First, draw a line about 1 inch from the bottom of the cup around the cup. Then cut the cup so that you have an inch of cup wall left. 

Step 3: Magnetize the Needle

 This is perhaps the most important part. In a regular compass, the needle always points north. To replicate this, we must change the polarity of the material and rearrange the order of the atoms of the needle by magnetizing it to point north. 

Place your magnet on a flat surface (table) and slowly pull the needle across it on the north side of the magnet. To get any effect, you must repeat this at least 20-60 times. You get more of an effect if you repeat the step more, for example, 100 times is better than 50. 

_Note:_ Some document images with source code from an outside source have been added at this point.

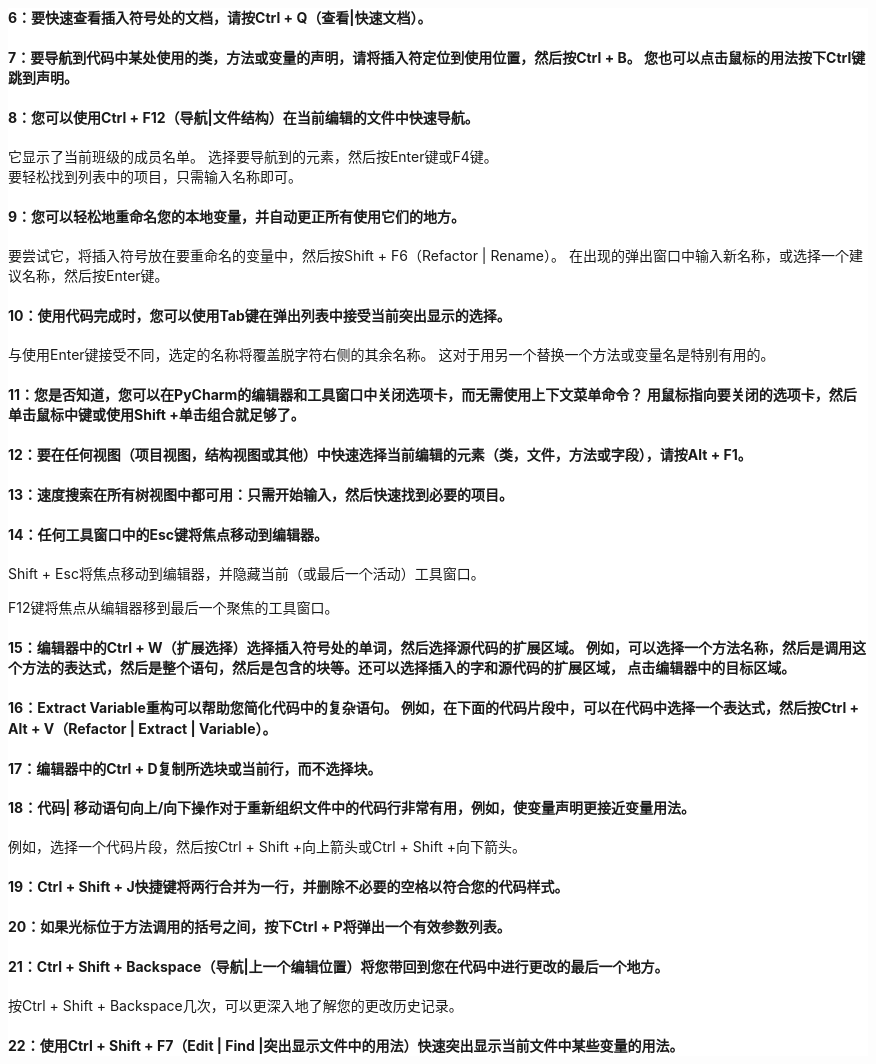 #### 6：要快速查看插入符号处的文档，请按Ctrl + Q（查看|快速文档）。

#### 7：要导航到代码中某处使用的类，方法或变量的声明，请将插入符定位到使用位置，然后按Ctrl + B。 您也可以点击鼠标的用法按下Ctrl键跳到声明。

#### 8：您可以使用Ctrl + F12（导航|文件结构）在当前编辑的文件中快速导航。

它显示了当前班级的成员名单。 选择要导航到的元素，然后按Enter键或F4键。  
要轻松找到列表中的项目，只需输入名称即可。

#### 9：您可以轻松地重命名您的本地变量，并自动更正所有使用它们的地方。

要尝试它，将插入符号放在要重命名的变量中，然后按Shift + F6（Refactor | Rename）。 在出现的弹出窗口中输入新名称，或选择一个建议名称，然后按Enter键。

#### 10：使用代码完成时，您可以使用Tab键在弹出列表中接受当前突出显示的选择。

与使用Enter键接受不同，选定的名称将覆盖脱字符右侧的其余名称。 这对于用另一个替换一个方法或变量名是特别有用的。

#### 11：您是否知道，您可以在PyCharm的编辑器和工具窗口中关闭选项卡，而无需使用上下文菜单命令？ 用鼠标指向要关闭的选项卡，然后单击鼠标中键或使用Shift +单击组合就足够了。

#### 12：要在任何视图（项目视图，结构视图或其他）中快速选择当前编辑的元素（类，文件，方法或字段），请按Alt + F1。

#### 13：速度搜索在所有树视图中都可用：只需开始输入，然后快速找到必要的项目。

#### 14：任何工具窗口中的Esc键将焦点移动到编辑器。

Shift + Esc将焦点移动到编辑器，并隐藏当前（或最后一个活动）工具窗口。

F12键将焦点从编辑器移到最后一个聚焦的工具窗口。

#### 15：编辑器中的Ctrl + W（扩展选择）选择插入符号处的单词，然后选择源代码的扩展区域。 例如，可以选择一个方法名称，然后是调用这个方法的表达式，然后是整个语句，然后是包含的块等。还可以选择插入的字和源代码的扩展区域， 点击编辑器中的目标区域。

#### 16：Extract Variable重构可以帮助您简化代码中的复杂语句。 例如，在下面的代码片段中，可以在代码中选择一个表达式，然后按Ctrl + Alt + V（Refactor | Extract | Variable）。

#### 17：编辑器中的Ctrl + D复制所选块或当前行，而不选择块。

#### 18：代码| 移动语句向上/向下操作对于重新组织文件中的代码行非常有用，例如，使变量声明更接近变量用法。

例如，选择一个代码片段，然后按Ctrl + Shift +向上箭头或Ctrl + Shift +向下箭头。

#### 19：Ctrl + Shift + J快捷键将两行合并为一行，并删除不必要的空格以符合您的代码样式。

#### 20：如果光标位于方法调用的括号之间，按下Ctrl + P将弹出一个有效参数列表。

#### 21：Ctrl + Shift + Backspace（导航|上一个编辑位置）将您带回到您在代码中进行更改的最后一个地方。

按Ctrl + Shift + Backspace几次，可以更深入地了解您的更改历史记录。

#### 22：使用Ctrl + Shift + F7（Edit | Find |突出显示文件中的用法）快速突出显示当前文件中某些变量的用法。
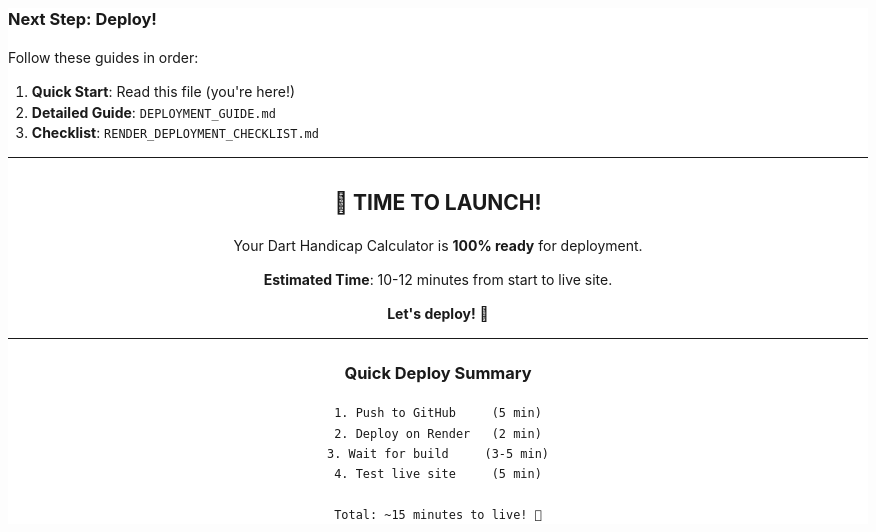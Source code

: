 ### Next Step: Deploy!

Follow these guides in order:

1. **Quick Start**: Read this file (you're here!)
2. **Detailed Guide**: `DEPLOYMENT_GUIDE.md`
3. **Checklist**: `RENDER_DEPLOYMENT_CHECKLIST.md`

---

<div align="center">

## 🚀 TIME TO LAUNCH!

Your Dart Handicap Calculator is **100% ready** for deployment.

**Estimated Time**: 10-12 minutes from start to live site.

**Let's deploy!** 🎯

---

### Quick Deploy Summary

```
1. Push to GitHub     (5 min)
2. Deploy on Render   (2 min)
3. Wait for build     (3-5 min)
4. Test live site     (5 min)

Total: ~15 minutes to live! 🎊
```

</div>
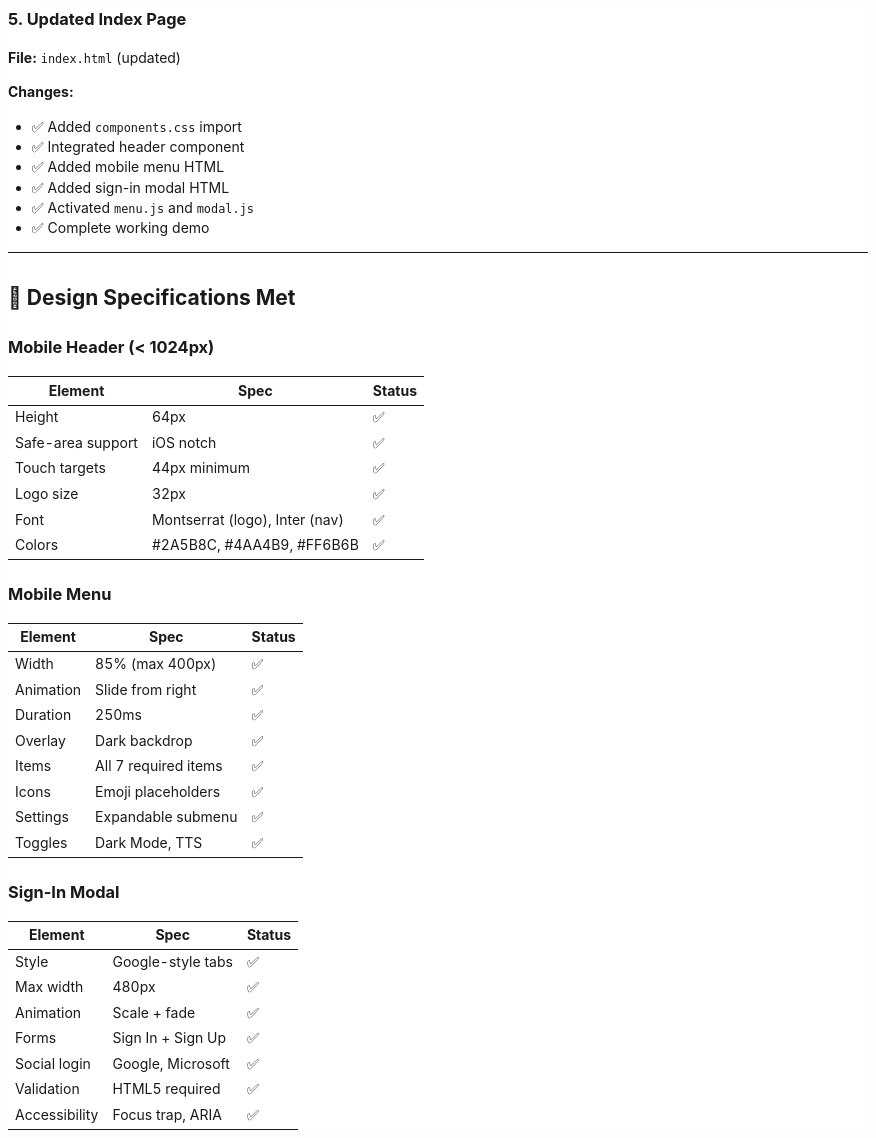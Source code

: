 ### 5. Updated Index Page
**File:** `index.html` (updated)

**Changes:**
- ✅ Added `components.css` import
- ✅ Integrated header component
- ✅ Added mobile menu HTML
- ✅ Added sign-in modal HTML
- ✅ Activated `menu.js` and `modal.js`
- ✅ Complete working demo

---

## 🎨 Design Specifications Met

### Mobile Header (< 1024px)
| Element | Spec | Status |
|---------|------|--------|
| Height | 64px | ✅ |
| Safe-area support | iOS notch | ✅ |
| Touch targets | 44px minimum | ✅ |
| Logo size | 32px | ✅ |
| Font | Montserrat (logo), Inter (nav) | ✅ |
| Colors | #2A5B8C, #4AA4B9, #FF6B6B | ✅ |

### Mobile Menu
| Element | Spec | Status |
|---------|------|--------|
| Width | 85% (max 400px) | ✅ |
| Animation | Slide from right | ✅ |
| Duration | 250ms | ✅ |
| Overlay | Dark backdrop | ✅ |
| Items | All 7 required items | ✅ |
| Icons | Emoji placeholders | ✅ |
| Settings | Expandable submenu | ✅ |
| Toggles | Dark Mode, TTS | ✅ |

### Sign-In Modal
| Element | Spec | Status |
|---------|------|--------|
| Style | Google-style tabs | ✅ |
| Max width | 480px | ✅ |
| Animation | Scale + fade | ✅ |
| Forms | Sign In + Sign Up | ✅ |
| Social login | Google, Microsoft | ✅ |
| Validation | HTML5 required | ✅ |
| Accessibility | Focus trap, ARIA | ✅ |
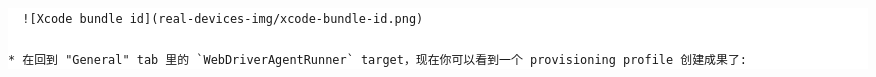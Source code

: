       ![Xcode bundle id](real-devices-img/xcode-bundle-id.png)

    * 在回到 "General" tab 里的 `WebDriverAgentRunner` target，现在你可以看到一个 provisioning profile 创建成果了:
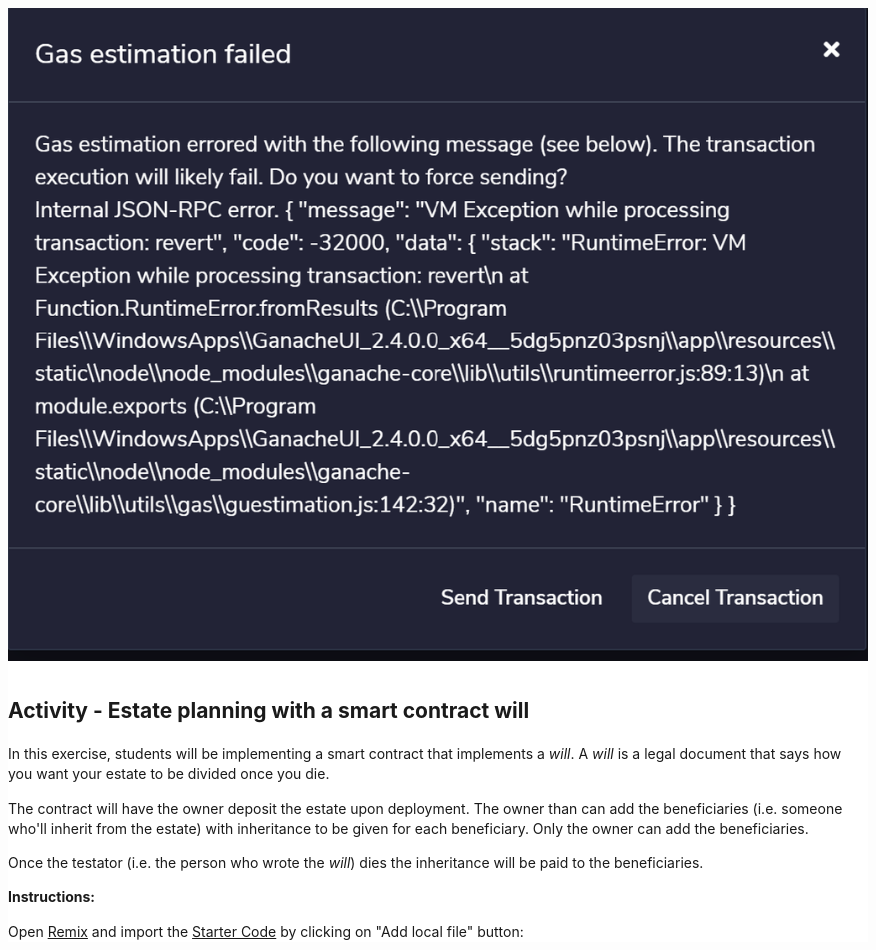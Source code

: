   ![remix_13.png](Images/remix_13.png)

## Activity - Estate planning with a smart contract will

In this exercise, students will be implementing a smart contract that implements a *will*. A *will* is a legal document that says how you want your estate to be divided once you die.

The contract will have the owner deposit the estate upon deployment. The owner than can add the beneficiaries (i.e. someone who'll inherit from the estate) with inheritance to be given for each beneficiary. Only the owner can add the beneficiaries.

Once the testator (i.e. the person who wrote the *will*) dies the inheritance will be paid to the beneficiaries.

**Instructions:**

Open [Remix](http://remix.ethereum.org) and import the [Starter Code](Activities/Unsolved/will.sol) by clicking on "Add local file" button:
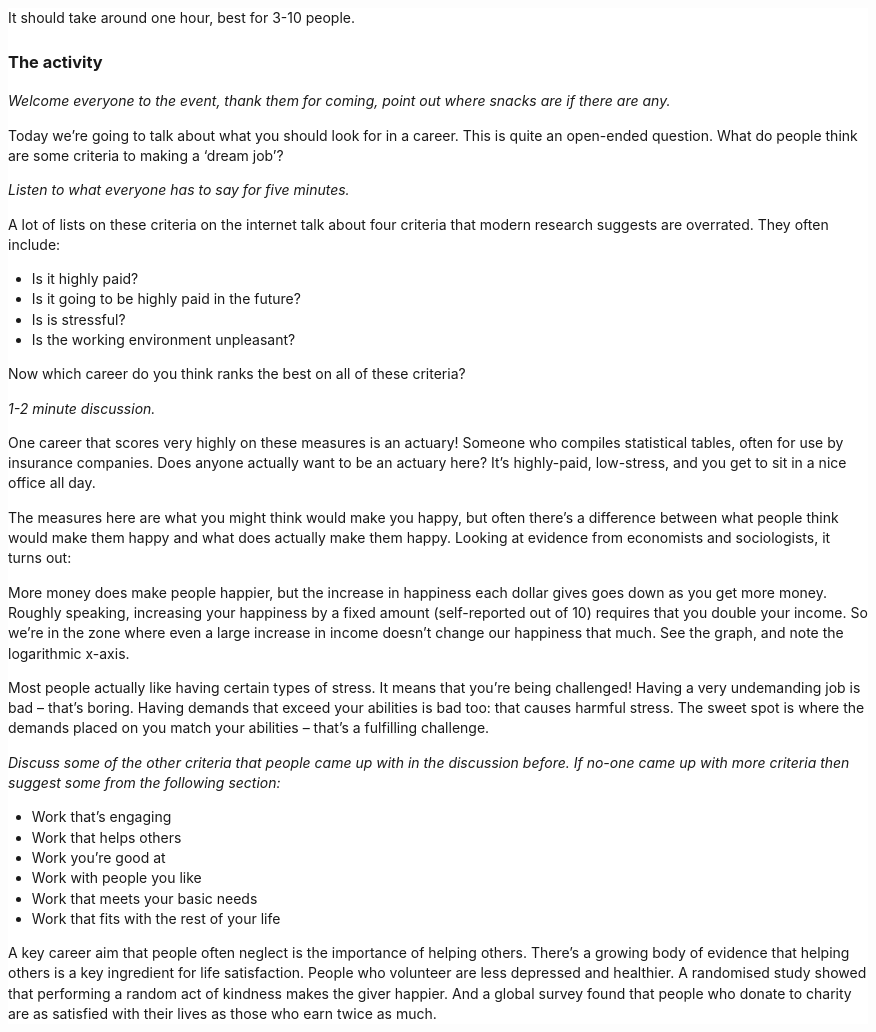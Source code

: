 It should take around one hour, best for 3-10 people.

### The activity

_Welcome everyone to the event, thank them for coming, point out where snacks are if there are any._

Today we’re going to talk about what you should look for in a career. This is quite an open-ended question. What do people think are some criteria to making a ‘dream job’?

_Listen to what everyone has to say for five minutes._

A lot of lists on these criteria on the internet talk about four criteria that modern research suggests are overrated. They often include:

* Is it highly paid?
* Is it going to be highly paid in the future?
* Is is stressful?
* Is the working environment unpleasant?

Now which career do you think ranks the best on all of these criteria?

_1-2 minute discussion._

One career that scores very highly on these measures is an actuary! Someone who compiles statistical tables, often for use by insurance companies. Does anyone actually want to be an actuary here? It’s highly-paid, low-stress, and you get to sit in a nice office all day.

The measures here are what you might think would make you happy, but often there’s a difference between what people think would make them happy and what does actually make them happy. Looking at evidence from economists and sociologists, it turns out:

More money does make people happier, but the increase in happiness each dollar gives goes down as you get more money. Roughly speaking, increasing your happiness by a fixed amount (self-reported out of 10) requires that you double your income. So we’re in the zone where even a large increase in income doesn’t change our happiness that much. See the graph, and note the logarithmic x-axis.

Most people actually like having certain types of stress. It means that you’re being challenged! Having a very undemanding job is bad – that’s boring. Having demands that exceed your abilities is bad too: that causes harmful stress. The sweet spot is where the demands placed on you match your abilities – that’s a fulfilling challenge.

_Discuss some of the other criteria that people came up with in the discussion before. If no-one came up with more criteria then suggest some from the following section:_

* Work that’s engaging
* Work that helps others
* Work you’re good at
* Work with people you like
* Work that meets your basic needs
* Work that fits with the rest of your life

A key career aim that people often neglect is the importance of helping others. There’s a growing body of evidence that helping others is a key ingredient for life satisfaction. People who volunteer are less depressed and healthier. A randomised study showed that performing a random act of kindness makes the giver happier. And a global survey found that people who donate to charity are as satisfied with their lives as those who earn twice as much.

Step 4: Floater for the Needle

 Use the scissors to cut a small amount of cork, about 1/8 of an inch in size. Then tape you magnetized needle on top.  We're ready to go! 

Step 5: Finish Up

 Fill the cup with water so that it is almost full. Then gently place the bit of cork and needle in the middle of the cup. Give the compass a little bit of time to settle (make sure it is lying on a level surface). The needle should point north. You can check its accuracy with a regular compass. Have fun navigating with your new compass!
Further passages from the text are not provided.